WORK REQUIRED
Omit the images and output every line of the data below exactly.

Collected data
>>>>>
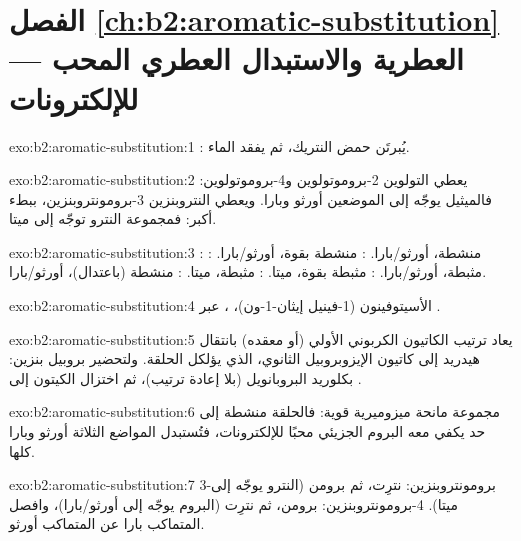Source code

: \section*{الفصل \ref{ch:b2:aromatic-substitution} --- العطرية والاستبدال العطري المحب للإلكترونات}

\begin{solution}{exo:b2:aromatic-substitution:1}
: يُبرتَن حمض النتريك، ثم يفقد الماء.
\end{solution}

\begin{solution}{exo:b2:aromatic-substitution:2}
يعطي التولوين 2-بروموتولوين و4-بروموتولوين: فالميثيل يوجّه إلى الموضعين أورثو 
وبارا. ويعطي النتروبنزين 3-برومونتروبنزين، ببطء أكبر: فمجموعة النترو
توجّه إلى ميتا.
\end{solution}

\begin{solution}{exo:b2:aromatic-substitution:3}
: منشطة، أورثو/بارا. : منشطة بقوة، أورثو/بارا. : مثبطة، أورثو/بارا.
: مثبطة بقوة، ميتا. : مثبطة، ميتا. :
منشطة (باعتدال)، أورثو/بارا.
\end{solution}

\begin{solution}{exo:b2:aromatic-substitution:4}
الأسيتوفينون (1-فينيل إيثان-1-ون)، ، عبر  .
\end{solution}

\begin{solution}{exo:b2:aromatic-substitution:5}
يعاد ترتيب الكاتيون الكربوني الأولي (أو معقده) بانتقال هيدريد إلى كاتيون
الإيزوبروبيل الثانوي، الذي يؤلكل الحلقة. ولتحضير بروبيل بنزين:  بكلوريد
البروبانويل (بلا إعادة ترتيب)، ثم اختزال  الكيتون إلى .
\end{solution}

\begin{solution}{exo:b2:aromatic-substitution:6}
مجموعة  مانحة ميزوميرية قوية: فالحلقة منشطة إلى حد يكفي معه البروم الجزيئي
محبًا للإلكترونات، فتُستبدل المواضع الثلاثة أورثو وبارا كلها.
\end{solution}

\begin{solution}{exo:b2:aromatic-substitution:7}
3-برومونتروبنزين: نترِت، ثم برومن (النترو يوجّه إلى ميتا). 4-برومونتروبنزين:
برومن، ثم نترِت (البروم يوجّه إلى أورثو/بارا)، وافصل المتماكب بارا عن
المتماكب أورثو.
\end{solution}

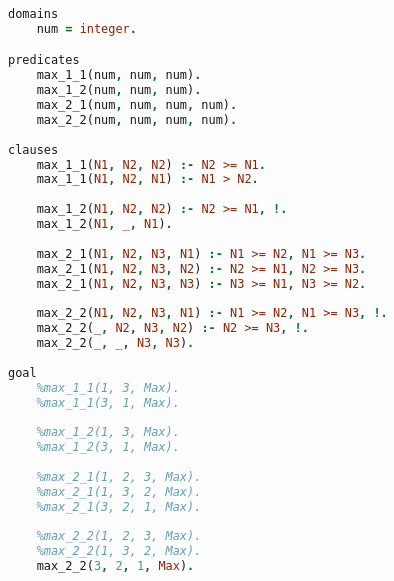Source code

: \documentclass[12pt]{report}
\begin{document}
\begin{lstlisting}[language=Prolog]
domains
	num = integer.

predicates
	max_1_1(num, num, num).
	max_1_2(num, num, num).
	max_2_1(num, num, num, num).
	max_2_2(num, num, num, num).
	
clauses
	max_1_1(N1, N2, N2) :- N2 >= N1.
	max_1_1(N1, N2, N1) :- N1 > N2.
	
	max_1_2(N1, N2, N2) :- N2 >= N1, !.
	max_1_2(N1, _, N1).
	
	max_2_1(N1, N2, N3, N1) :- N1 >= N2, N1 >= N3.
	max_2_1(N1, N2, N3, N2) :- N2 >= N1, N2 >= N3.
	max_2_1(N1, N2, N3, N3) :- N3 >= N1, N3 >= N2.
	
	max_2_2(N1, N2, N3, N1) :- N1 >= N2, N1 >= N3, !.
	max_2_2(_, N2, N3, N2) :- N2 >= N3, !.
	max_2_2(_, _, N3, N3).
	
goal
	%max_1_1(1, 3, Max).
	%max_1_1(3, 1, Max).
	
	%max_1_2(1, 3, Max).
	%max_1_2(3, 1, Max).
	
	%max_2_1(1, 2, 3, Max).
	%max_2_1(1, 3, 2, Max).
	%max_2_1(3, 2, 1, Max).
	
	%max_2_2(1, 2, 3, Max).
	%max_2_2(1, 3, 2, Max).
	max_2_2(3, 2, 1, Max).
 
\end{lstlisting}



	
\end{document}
<<<<<
YOUR SOLUTION
Source code

: \section*{الفصل \ref{ch:b2:aromatic-substitution} --- العطرية والاستبدال العطري المحب للإلكترونات}

\begin{solution}{exo:b2:aromatic-substitution:1}
: يُبرتَن حمض النتريك، ثم يفقد الماء.
\end{solution}

\begin{solution}{exo:b2:aromatic-substitution:2}
يعطي التولوين 2-بروموتولوين و4-بروموتولوين: فالميثيل يوجّه إلى الموضعين أورثو 
وبارا. ويعطي النتروبنزين 3-برومونتروبنزين، ببطء أكبر: فمجموعة النترو
توجّه إلى ميتا.
\end{solution}

\begin{solution}{exo:b2:aromatic-substitution:3}
: منشطة، أورثو/بارا. : منشطة بقوة، أورثو/بارا. : مثبطة، أورثو/بارا.
: مثبطة بقوة، ميتا. : مثبطة، ميتا. :
منشطة (باعتدال)، أورثو/بارا.
\end{solution}

\begin{solution}{exo:b2:aromatic-substitution:4}
الأسيتوفينون (1-فينيل إيثان-1-ون)، ، عبر  .
\end{solution}

\begin{solution}{exo:b2:aromatic-substitution:5}
يعاد ترتيب الكاتيون الكربوني الأولي (أو معقده) بانتقال هيدريد إلى كاتيون
الإيزوبروبيل الثانوي، الذي يؤلكل الحلقة. ولتحضير بروبيل بنزين:  بكلوريد
البروبانويل (بلا إعادة ترتيب)، ثم اختزال  الكيتون إلى .
\end{solution}

\begin{solution}{exo:b2:aromatic-substitution:6}
مجموعة  مانحة ميزوميرية قوية: فالحلقة منشطة إلى حد يكفي معه البروم الجزيئي
محبًا للإلكترونات، فتُستبدل المواضع الثلاثة أورثو وبارا كلها.
\end{solution}

\begin{solution}{exo:b2:aromatic-substitution:7}
3-برومونتروبنزين: نترِت، ثم برومن (النترو يوجّه إلى ميتا). 4-برومونتروبنزين:
برومن، ثم نترِت (البروم يوجّه إلى أورثو/بارا)، وافصل المتماكب بارا عن
المتماكب أورثو.
\end{solution}

Source code

: \documentclass[12pt]{report}
\begin{document}
\begin{lstlisting}[language=Prolog]
domains
	num = integer.

predicates
	max_1_1(num, num, num).
	max_1_2(num, num, num).
	max_2_1(num, num, num, num).
	max_2_2(num, num, num, num).
	
clauses
	max_1_1(N1, N2, N2) :- N2 >= N1.
	max_1_1(N1, N2, N1) :- N1 > N2.
	
	max_1_2(N1, N2, N2) :- N2 >= N1, !.
	max_1_2(N1, _, N1).
	
	max_2_1(N1, N2, N3, N1) :- N1 >= N2, N1 >= N3.
	max_2_1(N1, N2, N3, N2) :- N2 >= N1, N2 >= N3.
	max_2_1(N1, N2, N3, N3) :- N3 >= N1, N3 >= N2.
	
	max_2_2(N1, N2, N3, N1) :- N1 >= N2, N1 >= N3, !.
	max_2_2(_, N2, N3, N2) :- N2 >= N3, !.
	max_2_2(_, _, N3, N3).
	
goal
	%max_1_1(1, 3, Max).
	%max_1_1(3, 1, Max).
	
	%max_1_2(1, 3, Max).
	%max_1_2(3, 1, Max).
	
	%max_2_1(1, 2, 3, Max).
	%max_2_1(1, 3, 2, Max).
	%max_2_1(3, 2, 1, Max).
	
	%max_2_2(1, 2, 3, Max).
	%max_2_2(1, 3, 2, Max).
	max_2_2(3, 2, 1, Max).
 
\end{lstlisting}



	
\end{document}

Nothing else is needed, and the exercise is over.